'Unmet language need is one of the key drivers of social exclusion…and inequity in access to services' (Aspinal, 2005).
Language is an essential psychiatric tool for eliciting symptoms and signs; diagnosis and treatment are handicapped if there is no common means of understanding between doctor and patient.
Linguistics and the use of interpreters are rarely mentioned in psychiatric texts despite the increasing population of migrants and displaced persons entering the UK each year. Studies of British Asians indicate that more than half have experienced difficulties in communication and report dissatisfaction with interpretation services.
Many UK hospitals have access to interpretation services but few psychiatrists have experience in using them. Inexperience on the part of doctor or interpreter can give rise to errors in understanding symptoms and there are numerous accounts of the serious problems that can arise in such cases.
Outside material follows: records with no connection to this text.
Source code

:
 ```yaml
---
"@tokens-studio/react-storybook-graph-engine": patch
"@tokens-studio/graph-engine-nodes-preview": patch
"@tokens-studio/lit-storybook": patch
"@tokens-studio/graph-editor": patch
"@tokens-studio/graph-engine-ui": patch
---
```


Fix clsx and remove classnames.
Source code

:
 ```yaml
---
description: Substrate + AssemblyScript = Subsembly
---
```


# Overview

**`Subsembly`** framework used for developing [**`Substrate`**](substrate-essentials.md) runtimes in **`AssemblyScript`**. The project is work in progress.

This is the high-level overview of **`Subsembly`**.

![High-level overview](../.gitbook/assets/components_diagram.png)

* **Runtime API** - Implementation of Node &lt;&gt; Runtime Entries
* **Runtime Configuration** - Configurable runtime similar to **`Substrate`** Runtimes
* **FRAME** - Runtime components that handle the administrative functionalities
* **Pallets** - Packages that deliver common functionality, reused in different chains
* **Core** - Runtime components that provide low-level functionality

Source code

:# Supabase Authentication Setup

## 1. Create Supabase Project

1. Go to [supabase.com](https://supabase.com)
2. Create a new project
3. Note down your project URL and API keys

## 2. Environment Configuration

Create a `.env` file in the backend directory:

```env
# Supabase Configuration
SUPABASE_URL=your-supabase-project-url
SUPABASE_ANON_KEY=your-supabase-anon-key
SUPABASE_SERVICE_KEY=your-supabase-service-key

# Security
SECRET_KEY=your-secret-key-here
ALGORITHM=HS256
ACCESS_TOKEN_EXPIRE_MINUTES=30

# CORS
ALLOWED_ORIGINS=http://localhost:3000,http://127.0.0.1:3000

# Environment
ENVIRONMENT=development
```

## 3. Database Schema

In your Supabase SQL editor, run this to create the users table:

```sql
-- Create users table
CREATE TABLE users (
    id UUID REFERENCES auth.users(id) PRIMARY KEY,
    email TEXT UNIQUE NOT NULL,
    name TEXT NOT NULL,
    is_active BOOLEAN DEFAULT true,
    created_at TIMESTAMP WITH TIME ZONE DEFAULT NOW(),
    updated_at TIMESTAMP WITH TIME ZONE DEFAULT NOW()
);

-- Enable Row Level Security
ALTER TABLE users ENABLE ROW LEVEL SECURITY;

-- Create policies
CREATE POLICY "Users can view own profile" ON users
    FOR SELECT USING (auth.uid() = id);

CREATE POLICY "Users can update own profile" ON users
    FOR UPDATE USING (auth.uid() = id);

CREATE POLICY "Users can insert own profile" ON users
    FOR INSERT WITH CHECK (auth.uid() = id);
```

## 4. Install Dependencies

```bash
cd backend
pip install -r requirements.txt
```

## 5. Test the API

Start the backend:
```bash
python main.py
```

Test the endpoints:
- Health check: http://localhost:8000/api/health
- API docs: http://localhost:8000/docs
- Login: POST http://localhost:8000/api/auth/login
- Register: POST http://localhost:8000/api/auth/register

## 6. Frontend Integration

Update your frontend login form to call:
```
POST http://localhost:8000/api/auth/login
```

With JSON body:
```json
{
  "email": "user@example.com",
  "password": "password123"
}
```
This module aims to offer an introduction to the concept of interpreter-mediated interviews, exploring the common errors and pitfalls and offering advice on how to avoid them. It considers the use of relatives or other unqualified people as interpreters, reviews the role of bilingualism and provides practical tips for working with interpreters.
All UK psychiatrists should understand the basic principles of interpreter-mediated interviews. This module is aimed especially towards those who work in areas of rich cultural and linguistic diversity.